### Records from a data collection
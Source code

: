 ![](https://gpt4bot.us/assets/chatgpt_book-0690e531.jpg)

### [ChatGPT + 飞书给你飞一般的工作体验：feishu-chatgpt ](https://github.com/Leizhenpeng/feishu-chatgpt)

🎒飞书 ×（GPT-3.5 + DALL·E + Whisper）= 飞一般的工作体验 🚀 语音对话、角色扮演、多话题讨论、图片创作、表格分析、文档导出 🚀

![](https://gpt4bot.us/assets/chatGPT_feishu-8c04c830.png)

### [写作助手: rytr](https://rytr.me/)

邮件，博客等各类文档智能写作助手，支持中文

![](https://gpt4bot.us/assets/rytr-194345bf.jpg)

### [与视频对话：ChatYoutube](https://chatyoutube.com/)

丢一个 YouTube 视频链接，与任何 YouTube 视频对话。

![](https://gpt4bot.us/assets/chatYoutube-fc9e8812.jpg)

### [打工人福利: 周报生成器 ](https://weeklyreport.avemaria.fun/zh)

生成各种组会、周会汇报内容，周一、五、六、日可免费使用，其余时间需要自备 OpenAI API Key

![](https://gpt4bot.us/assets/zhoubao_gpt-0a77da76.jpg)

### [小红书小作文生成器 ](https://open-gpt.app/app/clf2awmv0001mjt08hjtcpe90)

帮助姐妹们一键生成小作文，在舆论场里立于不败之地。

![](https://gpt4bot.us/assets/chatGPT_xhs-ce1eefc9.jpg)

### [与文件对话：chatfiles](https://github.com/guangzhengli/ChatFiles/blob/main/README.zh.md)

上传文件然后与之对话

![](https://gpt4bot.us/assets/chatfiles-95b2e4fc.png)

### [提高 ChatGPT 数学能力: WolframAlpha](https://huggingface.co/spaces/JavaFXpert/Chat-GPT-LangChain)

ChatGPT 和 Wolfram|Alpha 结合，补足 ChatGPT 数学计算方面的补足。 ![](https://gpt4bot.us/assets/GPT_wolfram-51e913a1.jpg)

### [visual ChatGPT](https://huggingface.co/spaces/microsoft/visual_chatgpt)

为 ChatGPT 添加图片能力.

### Instructions for the task
Please return only the lines from the one that contains "飞一般的工作体验 🚀 语音对话、角色扮演、多话题讨论、图片创作、表格分析、文档导出 🚀" through the final line of the entries, each exactly as written.

### Answer box
🎒飞书 ×（GPT-3.5 + DALL·E + Whisper）= 飞一般的工作体验 🚀 语音对话、角色扮演、多话题讨论、图片创作、表格分析、文档导出 🚀

![](https://gpt4bot.us/assets/chatGPT_feishu-8c04c830.png)

### [写作助手: rytr](https://rytr.me/)

邮件，博客等各类文档智能写作助手，支持中文

![](https://gpt4bot.us/assets/rytr-194345bf.jpg)

### [与视频对话：ChatYoutube](https://chatyoutube.com/)

丢一个 YouTube 视频链接，与任何 YouTube 视频对话。

![](https://gpt4bot.us/assets/chatYoutube-fc9e8812.jpg)

### [打工人福利: 周报生成器 ](https://weeklyreport.avemaria.fun/zh)

生成各种组会、周会汇报内容，周一、五、六、日可免费使用，其余时间需要自备 OpenAI API Key

![](https://gpt4bot.us/assets/zhoubao_gpt-0a77da76.jpg)

### [小红书小作文生成器 ](https://open-gpt.app/app/clf2awmv0001mjt08hjtcpe90)

帮助姐妹们一键生成小作文，在舆论场里立于不败之地。

![](https://gpt4bot.us/assets/chatGPT_xhs-ce1eefc9.jpg)

### [与文件对话：chatfiles](https://github.com/guangzhengli/ChatFiles/blob/main/README.zh.md)

上传文件然后与之对话

![](https://gpt4bot.us/assets/chatfiles-95b2e4fc.png)

### [提高 ChatGPT 数学能力: WolframAlpha](https://huggingface.co/spaces/JavaFXpert/Chat-GPT-LangChain)

ChatGPT 和 Wolfram|Alpha 结合，补足 ChatGPT 数学计算方面的补足。 ![](https://gpt4bot.us/assets/GPT_wolfram-51e913a1.jpg)

### [visual ChatGPT](https://huggingface.co/spaces/microsoft/visual_chatgpt)

为 ChatGPT 添加图片能力.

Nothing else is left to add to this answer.